▶ **ENTRIES PROVIDED**:

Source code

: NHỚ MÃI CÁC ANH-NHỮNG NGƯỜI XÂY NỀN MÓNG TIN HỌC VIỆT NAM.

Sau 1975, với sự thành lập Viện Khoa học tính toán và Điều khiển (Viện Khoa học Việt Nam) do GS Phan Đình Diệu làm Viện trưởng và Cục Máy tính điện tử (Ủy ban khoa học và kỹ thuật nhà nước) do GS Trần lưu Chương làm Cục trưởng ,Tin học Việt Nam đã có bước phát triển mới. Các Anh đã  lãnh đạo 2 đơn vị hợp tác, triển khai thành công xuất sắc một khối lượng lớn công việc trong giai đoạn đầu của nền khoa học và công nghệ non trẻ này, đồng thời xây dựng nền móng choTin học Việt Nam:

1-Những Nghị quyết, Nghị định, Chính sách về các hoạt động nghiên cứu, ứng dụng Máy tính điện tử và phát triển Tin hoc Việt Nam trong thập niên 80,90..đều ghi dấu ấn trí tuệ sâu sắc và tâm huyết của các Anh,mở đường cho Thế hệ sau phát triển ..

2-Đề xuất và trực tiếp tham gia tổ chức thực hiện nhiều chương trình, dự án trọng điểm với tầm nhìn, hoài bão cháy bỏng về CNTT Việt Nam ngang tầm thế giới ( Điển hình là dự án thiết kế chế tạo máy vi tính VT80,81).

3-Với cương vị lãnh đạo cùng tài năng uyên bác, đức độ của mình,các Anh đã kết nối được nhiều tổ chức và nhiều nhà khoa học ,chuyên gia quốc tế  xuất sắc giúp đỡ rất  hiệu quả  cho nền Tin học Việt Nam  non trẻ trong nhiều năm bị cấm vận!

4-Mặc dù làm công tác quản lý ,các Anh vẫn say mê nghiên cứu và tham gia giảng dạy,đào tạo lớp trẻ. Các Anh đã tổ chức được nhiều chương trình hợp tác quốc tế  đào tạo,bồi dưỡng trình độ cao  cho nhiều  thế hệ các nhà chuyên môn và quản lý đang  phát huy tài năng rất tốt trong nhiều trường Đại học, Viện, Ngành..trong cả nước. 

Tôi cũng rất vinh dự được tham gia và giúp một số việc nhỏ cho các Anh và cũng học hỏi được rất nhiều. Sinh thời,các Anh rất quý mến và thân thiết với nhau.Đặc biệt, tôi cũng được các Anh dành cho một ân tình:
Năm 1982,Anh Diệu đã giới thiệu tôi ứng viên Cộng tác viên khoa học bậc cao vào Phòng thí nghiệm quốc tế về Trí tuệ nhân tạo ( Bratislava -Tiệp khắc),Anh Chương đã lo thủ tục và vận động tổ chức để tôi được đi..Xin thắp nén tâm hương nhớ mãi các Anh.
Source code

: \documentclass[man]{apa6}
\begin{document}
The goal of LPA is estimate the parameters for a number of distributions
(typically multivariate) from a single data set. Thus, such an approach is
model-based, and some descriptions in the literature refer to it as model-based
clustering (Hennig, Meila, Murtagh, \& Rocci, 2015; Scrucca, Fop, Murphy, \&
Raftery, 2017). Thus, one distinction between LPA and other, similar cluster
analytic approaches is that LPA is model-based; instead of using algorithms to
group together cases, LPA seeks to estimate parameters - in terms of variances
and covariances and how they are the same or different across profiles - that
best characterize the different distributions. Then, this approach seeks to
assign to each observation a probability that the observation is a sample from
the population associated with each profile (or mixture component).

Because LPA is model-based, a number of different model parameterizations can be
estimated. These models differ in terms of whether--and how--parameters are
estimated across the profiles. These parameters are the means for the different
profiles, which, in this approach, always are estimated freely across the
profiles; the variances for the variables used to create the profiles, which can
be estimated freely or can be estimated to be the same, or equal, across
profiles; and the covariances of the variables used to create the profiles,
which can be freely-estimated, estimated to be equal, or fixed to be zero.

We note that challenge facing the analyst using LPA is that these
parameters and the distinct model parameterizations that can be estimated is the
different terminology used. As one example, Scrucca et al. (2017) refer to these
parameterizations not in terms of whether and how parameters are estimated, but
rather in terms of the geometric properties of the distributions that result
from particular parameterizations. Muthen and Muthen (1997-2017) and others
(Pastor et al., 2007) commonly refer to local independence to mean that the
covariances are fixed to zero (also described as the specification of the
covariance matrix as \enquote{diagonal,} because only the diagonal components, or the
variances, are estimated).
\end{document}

▶ **EXERCISE INSTRUCTIONS**: Considering only the data above, return the lines in which "freely" occurs.

▶ **EXPECTED OUTPUT**:
profiles, which, in this approach, always are estimated freely across the
be estimated freely or can be estimated to be the same, or equal, across
which can be freely-estimated, estimated to be equal, or fixed to be zero.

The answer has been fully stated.